- Task goal -
In the entries that follow, find the line containing "4 & Simulated"; from there, copy every line exactly through the line containing "БХВ-Петербург, 2005.— 416 с.".

Dataset excerpts
Segment Open

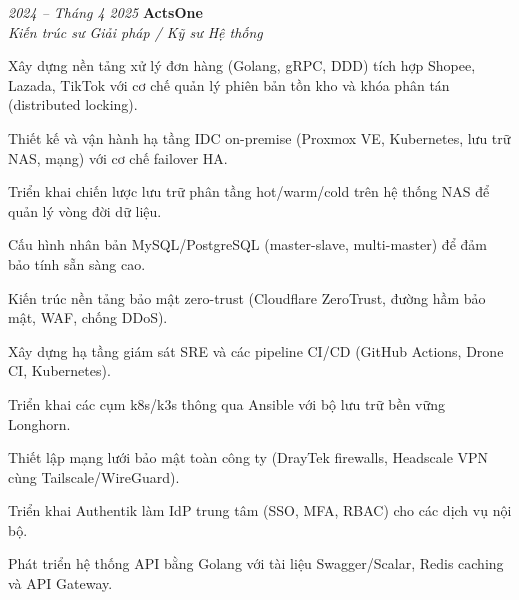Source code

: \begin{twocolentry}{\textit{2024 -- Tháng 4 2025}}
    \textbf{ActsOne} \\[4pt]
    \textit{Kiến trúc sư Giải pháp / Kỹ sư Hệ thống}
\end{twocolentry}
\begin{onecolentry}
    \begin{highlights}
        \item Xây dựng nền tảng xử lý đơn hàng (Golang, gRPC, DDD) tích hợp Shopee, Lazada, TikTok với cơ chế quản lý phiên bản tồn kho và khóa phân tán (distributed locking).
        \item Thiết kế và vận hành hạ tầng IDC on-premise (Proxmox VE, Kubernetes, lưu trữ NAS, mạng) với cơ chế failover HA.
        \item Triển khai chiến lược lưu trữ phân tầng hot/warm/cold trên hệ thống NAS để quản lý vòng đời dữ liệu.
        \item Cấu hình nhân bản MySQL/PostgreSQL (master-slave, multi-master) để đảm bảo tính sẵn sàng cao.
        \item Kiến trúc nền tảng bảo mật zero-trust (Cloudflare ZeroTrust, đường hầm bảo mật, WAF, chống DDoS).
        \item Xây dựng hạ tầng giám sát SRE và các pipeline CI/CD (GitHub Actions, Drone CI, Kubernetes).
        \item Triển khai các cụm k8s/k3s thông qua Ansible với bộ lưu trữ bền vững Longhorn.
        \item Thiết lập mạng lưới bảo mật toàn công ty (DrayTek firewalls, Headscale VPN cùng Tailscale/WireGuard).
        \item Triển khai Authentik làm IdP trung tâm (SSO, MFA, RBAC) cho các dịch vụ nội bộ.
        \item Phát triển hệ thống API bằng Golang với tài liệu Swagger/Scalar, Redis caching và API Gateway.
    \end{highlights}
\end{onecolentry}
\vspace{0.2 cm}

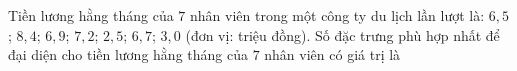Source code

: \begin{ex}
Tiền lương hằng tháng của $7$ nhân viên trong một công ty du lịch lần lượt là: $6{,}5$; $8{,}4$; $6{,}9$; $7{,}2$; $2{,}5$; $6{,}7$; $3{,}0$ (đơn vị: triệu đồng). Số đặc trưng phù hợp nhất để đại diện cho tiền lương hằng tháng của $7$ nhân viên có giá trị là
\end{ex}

Segment Closed
Segment Open

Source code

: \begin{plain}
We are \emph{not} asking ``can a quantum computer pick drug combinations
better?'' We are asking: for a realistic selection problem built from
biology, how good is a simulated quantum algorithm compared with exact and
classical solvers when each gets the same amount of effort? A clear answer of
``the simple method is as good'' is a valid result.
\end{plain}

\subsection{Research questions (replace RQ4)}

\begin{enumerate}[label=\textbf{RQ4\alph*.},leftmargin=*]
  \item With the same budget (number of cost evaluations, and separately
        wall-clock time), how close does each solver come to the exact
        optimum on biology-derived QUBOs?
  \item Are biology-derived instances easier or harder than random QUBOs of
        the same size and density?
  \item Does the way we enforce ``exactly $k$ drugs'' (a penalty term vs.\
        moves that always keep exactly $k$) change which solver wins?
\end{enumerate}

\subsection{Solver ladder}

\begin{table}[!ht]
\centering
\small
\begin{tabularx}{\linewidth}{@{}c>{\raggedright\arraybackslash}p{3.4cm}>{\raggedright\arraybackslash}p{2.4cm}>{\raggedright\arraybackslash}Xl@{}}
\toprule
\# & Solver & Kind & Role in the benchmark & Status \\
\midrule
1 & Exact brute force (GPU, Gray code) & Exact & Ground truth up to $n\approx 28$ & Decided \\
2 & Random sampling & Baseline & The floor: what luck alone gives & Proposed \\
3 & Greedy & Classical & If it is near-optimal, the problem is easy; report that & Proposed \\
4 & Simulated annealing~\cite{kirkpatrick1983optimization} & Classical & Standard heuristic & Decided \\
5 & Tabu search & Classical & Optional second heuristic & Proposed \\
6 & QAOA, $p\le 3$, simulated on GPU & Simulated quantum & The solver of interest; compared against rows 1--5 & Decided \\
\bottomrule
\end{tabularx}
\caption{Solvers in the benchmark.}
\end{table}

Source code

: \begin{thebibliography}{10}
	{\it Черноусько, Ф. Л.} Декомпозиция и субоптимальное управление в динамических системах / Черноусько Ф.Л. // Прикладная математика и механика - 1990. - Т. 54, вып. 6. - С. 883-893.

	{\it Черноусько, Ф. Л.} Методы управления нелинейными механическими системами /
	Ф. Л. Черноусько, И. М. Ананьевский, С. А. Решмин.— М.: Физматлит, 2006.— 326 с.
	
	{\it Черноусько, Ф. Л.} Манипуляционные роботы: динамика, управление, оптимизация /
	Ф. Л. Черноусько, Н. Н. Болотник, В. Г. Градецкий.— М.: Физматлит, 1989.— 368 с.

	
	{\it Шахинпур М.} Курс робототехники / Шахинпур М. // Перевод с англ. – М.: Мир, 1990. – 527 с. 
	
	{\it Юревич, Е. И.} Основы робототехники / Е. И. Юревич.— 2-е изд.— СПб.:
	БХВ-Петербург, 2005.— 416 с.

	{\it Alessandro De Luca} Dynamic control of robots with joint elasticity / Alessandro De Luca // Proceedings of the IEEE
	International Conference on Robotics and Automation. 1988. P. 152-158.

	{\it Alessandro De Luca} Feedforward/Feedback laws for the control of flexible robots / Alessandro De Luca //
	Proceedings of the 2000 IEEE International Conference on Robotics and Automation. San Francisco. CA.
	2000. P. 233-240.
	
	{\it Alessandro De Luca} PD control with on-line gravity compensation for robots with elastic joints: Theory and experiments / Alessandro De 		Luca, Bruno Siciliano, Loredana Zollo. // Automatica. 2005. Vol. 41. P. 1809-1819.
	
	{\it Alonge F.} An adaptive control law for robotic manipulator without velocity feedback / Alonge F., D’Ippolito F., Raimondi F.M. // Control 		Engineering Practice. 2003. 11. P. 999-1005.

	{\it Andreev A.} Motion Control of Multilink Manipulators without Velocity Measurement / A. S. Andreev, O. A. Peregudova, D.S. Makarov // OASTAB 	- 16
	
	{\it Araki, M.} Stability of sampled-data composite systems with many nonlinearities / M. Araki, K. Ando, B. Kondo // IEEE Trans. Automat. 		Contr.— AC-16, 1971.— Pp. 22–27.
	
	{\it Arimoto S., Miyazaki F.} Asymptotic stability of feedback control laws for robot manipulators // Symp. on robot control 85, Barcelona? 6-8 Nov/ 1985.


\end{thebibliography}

Segment Closed

- Reply -
4 & Simulated annealing~\cite{kirkpatrick1983optimization} & Classical & Standard heuristic & Decided \\
5 & Tabu search & Classical & Optional second heuristic & Proposed \\
6 & QAOA, $p\le 3$, simulated on GPU & Simulated quantum & The solver of interest; compared against rows 1--5 & Decided \\
\bottomrule
\end{tabularx}
\caption{Solvers in the benchmark.}
\end{table}

Source code

: \begin{thebibliography}{10}
	{\it Черноусько, Ф. Л.} Декомпозиция и субоптимальное управление в динамических системах / Черноусько Ф.Л. // Прикладная математика и механика - 1990. - Т. 54, вып. 6. - С. 883-893.

	{\it Черноусько, Ф. Л.} Методы управления нелинейными механическими системами /
	Ф. Л. Черноусько, И. М. Ананьевский, С. А. Решмин.— М.: Физматлит, 2006.— 326 с.
	
	{\it Черноусько, Ф. Л.} Манипуляционные роботы: динамика, управление, оптимизация /
	Ф. Л. Черноусько, Н. Н. Болотник, В. Г. Градецкий.— М.: Физматлит, 1989.— 368 с.

	
	{\it Шахинпур М.} Курс робототехники / Шахинпур М. // Перевод с англ. – М.: Мир, 1990. – 527 с. 
	
	{\it Юревич, Е. И.} Основы робототехники / Е. И. Юревич.— 2-е изд.— СПб.:
	БХВ-Петербург, 2005.— 416 с.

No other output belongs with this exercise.